For List View apps, the AI works within the fixed list-view scaffold (List View Trigger → Mapper → End) and builds in a specific order:

  • Table columns first — the AI defines the column headers (field name, display label, type) from your description before configuring any workflow logic, since the columns determine what data the Mapper is allowed to produce.
  • Data workflow — business-logic nodes (e.g., an Action node fetching records from an external system, Function nodes for filtering) are placed inside the synchronous block between the trigger and the Mapper. Only node types compatible with synchronous list-view execution are allowed.
  • Mapper configuration — the Mapper maps your data source into the table columns. Mapping targets must match the defined columns, and the AI keeps the Mapper configured even as columns are iterated on via chat (unlike manual column edits, which can require re-configuring the Mapper).
  • Row actions — if you ask for them, the AI configures row-level actions (redirects or workflow triggers with row data mapped into the target workflow's form).
  • Filters — if you ask for filters, the AI adds fields to the list view's Filter Params form.

While building a List View app, the side-by-side panel shows the live List View builder instead of the Flow Builder canvas, and the header includes a Preview button to see the rendered table.

3. Dynamic Dropdown Utility App (Async Utility)

A small backend "data source" app whose only job is to return a list of options for a dynamic dropdown / async-select field in another app's form. It has no human steps — it runs end-to-end in a single request and returns { options, page }.

Use prompts like: "Create a dynamic dropdown that fetches cost centers from Workday" or "Build an async hook that returns all active departments."

Dynamic Dropdown utility apps are created with a fixed, protected three-node scaffold:

Trigger → Mapper → End
  • Trigger — fires automatically when the calling form requests options. Self-configured.
  • Mapper — the heart of the app. It shapes your data into the fixed { label, value } option format that dropdowns expect.
  • End — returns the response to the calling form.

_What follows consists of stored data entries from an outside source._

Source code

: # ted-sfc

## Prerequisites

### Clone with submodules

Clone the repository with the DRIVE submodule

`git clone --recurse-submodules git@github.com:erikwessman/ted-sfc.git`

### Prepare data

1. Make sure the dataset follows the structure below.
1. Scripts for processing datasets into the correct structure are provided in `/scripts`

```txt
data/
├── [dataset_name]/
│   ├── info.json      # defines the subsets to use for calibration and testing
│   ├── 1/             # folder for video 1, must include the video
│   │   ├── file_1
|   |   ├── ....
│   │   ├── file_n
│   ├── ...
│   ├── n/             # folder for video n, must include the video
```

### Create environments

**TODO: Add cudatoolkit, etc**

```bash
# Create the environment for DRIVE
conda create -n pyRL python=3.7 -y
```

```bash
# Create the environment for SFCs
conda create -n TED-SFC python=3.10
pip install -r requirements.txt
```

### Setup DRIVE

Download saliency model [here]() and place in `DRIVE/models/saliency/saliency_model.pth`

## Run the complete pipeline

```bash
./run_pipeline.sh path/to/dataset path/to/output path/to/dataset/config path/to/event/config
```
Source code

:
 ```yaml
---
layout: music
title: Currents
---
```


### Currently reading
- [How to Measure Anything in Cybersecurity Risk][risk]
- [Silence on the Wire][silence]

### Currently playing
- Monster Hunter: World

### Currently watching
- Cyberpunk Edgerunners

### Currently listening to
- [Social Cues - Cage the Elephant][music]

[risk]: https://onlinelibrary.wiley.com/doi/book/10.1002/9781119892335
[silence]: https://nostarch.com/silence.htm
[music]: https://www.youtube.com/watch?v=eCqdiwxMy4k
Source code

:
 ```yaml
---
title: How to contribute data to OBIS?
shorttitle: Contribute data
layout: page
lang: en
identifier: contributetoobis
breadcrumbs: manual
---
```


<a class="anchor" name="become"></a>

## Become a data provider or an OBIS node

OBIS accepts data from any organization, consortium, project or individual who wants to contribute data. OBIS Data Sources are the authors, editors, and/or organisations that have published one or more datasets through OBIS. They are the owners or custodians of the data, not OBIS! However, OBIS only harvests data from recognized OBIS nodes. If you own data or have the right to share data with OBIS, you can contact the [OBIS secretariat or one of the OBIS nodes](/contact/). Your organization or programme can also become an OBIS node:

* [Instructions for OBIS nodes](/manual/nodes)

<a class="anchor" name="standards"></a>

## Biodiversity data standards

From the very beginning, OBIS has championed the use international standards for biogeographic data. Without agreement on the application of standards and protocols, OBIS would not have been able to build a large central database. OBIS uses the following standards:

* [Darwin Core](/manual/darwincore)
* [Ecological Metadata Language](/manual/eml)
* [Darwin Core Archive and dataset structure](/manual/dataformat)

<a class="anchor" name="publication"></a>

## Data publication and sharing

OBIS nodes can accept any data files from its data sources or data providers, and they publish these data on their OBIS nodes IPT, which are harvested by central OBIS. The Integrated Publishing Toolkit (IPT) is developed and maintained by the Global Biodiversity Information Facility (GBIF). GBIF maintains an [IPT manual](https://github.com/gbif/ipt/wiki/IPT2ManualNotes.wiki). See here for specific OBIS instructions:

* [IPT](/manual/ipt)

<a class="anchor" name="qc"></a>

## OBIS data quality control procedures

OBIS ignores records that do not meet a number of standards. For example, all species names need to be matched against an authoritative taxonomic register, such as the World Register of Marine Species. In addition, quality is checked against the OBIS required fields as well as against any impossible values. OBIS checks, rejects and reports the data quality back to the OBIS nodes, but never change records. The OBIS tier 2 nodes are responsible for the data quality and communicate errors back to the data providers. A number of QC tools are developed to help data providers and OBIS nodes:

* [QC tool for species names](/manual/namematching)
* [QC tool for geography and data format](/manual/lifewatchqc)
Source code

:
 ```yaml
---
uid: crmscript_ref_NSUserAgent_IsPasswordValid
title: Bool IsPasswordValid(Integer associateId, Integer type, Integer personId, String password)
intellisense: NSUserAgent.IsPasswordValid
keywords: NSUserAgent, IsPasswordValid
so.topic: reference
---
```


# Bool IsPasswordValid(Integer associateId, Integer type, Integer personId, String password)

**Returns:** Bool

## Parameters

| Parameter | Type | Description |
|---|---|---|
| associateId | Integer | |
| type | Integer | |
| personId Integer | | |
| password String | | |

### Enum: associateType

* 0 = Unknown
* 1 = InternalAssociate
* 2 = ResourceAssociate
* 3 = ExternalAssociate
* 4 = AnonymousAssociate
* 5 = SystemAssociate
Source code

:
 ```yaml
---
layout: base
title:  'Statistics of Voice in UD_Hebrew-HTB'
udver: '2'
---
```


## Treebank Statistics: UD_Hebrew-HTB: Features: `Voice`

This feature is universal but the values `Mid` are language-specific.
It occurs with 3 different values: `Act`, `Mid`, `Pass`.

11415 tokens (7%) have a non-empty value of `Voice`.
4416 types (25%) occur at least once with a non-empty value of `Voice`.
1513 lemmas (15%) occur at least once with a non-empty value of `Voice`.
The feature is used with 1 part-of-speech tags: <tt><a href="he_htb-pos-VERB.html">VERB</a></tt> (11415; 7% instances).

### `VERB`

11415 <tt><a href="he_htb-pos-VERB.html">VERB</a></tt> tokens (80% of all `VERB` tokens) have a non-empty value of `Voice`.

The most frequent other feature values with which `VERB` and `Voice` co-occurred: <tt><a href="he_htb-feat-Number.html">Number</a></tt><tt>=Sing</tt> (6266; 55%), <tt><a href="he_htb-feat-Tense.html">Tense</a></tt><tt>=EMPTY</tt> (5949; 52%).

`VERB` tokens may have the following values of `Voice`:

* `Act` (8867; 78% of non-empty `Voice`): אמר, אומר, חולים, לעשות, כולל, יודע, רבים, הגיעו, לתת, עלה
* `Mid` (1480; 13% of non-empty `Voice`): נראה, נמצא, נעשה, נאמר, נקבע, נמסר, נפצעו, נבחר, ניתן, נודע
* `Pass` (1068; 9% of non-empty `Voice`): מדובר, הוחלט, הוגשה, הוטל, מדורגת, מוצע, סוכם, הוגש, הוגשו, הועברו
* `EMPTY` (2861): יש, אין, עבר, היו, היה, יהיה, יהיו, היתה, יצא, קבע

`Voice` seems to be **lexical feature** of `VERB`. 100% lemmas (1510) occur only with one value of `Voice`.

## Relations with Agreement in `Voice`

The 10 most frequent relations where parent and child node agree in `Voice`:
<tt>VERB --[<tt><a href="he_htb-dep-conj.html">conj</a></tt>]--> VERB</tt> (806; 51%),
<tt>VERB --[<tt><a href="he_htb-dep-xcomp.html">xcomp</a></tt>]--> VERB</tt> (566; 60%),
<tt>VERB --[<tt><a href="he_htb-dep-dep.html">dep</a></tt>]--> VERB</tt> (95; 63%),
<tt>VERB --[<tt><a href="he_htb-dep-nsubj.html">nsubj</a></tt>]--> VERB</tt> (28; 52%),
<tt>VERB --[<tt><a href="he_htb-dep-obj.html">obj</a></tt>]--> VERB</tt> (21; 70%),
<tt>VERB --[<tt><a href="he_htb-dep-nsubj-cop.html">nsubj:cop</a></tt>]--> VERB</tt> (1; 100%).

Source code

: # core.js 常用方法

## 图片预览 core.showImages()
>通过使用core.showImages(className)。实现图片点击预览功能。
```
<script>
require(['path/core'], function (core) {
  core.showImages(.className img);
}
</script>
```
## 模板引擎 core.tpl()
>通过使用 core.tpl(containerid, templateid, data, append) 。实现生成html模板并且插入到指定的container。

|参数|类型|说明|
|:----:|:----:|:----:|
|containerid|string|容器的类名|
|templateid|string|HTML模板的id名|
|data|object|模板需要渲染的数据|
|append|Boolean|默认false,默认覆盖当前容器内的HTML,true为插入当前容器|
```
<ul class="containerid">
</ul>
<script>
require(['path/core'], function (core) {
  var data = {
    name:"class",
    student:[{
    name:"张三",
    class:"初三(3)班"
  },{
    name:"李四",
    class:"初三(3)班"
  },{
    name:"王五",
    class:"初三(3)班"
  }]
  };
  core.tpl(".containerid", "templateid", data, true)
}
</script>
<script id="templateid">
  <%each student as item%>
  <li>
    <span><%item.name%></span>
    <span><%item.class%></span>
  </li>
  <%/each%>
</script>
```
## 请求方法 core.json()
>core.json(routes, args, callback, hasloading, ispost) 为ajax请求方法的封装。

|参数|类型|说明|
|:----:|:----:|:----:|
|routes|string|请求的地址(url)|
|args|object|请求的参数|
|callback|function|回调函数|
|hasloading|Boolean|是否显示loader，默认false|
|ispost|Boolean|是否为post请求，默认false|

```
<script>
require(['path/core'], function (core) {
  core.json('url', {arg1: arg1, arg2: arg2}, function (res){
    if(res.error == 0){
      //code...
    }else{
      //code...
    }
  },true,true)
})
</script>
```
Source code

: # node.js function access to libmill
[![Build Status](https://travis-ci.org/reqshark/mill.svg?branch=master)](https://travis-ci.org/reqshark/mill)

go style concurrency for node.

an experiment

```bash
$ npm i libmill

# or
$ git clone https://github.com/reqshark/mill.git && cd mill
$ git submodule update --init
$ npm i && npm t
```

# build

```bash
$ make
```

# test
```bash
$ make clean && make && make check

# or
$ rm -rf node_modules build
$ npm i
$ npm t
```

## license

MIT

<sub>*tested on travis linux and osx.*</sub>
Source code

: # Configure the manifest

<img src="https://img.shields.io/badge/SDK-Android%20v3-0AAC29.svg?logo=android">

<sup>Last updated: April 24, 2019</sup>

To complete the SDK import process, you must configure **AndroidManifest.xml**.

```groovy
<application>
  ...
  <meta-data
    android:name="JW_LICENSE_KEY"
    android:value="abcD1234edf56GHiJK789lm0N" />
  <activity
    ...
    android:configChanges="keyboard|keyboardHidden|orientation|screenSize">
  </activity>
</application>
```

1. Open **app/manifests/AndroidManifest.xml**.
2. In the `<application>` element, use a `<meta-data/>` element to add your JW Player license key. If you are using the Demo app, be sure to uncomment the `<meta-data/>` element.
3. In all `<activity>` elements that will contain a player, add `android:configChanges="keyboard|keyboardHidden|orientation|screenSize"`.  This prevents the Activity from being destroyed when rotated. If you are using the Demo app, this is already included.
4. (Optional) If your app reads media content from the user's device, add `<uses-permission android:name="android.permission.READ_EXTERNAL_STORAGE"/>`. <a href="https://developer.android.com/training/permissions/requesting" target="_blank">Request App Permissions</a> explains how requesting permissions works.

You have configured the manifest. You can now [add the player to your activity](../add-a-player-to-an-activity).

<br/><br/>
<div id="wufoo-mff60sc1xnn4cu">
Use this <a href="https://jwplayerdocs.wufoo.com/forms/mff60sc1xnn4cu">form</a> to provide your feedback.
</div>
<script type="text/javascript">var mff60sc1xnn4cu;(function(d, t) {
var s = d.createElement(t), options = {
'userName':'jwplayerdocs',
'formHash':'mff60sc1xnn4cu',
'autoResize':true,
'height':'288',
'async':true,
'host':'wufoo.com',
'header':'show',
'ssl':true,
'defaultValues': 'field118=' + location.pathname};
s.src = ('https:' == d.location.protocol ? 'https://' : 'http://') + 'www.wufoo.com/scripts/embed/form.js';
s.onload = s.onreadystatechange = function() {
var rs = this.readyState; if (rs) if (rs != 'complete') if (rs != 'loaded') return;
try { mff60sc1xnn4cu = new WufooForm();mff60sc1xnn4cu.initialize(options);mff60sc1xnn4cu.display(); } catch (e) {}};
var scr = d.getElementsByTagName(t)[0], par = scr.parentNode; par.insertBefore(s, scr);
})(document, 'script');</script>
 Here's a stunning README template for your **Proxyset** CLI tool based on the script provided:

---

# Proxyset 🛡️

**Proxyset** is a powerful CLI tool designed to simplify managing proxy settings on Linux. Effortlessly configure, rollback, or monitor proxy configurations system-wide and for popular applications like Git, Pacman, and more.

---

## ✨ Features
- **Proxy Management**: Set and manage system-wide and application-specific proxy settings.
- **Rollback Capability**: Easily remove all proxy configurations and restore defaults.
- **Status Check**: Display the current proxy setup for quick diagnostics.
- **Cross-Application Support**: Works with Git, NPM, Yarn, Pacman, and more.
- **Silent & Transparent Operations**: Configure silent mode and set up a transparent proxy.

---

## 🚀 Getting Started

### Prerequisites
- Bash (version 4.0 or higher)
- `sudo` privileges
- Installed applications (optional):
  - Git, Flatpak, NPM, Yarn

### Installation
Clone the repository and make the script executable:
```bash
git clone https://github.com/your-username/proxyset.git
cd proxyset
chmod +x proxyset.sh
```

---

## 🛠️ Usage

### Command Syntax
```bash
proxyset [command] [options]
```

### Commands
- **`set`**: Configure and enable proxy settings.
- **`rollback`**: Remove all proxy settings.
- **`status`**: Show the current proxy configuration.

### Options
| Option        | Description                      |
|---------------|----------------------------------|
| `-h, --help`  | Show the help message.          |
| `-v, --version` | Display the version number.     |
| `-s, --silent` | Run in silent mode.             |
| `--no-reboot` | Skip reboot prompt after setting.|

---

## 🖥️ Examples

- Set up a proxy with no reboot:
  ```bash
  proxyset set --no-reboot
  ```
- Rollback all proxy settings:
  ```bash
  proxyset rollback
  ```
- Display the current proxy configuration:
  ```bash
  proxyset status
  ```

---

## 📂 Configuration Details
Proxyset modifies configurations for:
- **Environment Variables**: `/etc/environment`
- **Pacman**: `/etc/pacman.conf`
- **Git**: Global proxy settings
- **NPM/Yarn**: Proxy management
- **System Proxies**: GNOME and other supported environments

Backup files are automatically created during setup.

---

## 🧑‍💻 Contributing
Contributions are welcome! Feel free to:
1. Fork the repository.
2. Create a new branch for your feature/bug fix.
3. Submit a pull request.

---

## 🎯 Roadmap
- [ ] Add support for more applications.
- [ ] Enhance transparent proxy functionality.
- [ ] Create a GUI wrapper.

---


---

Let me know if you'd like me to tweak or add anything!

The simplest valid utility is exactly this scaffold — for a static options list, the AI only configures the Mapper. When needed, the AI inserts processing steps between the Trigger and Mapper: an Action node to fetch options from an external system, a Function node to filter/sort/dedupe, or a Decision node to branch on a filter parameter.

Two forms ship with every Dynamic Dropdown utility:

  • Pagination & Search — immutable. Contains the runtime contract fields (q, page, pageSize, skipToken, hasNext). Neither you nor the AI can modify it.
  • Filter Params — the only editable form. This is where the AI adds caller-provided parameters (Text fields only) based on your prompt.

How It Works

Step 1: Describe Your Workflow

On the Workflows Studio homepage, you'll see a text input with the prompt: "Describe the workflow you want to create."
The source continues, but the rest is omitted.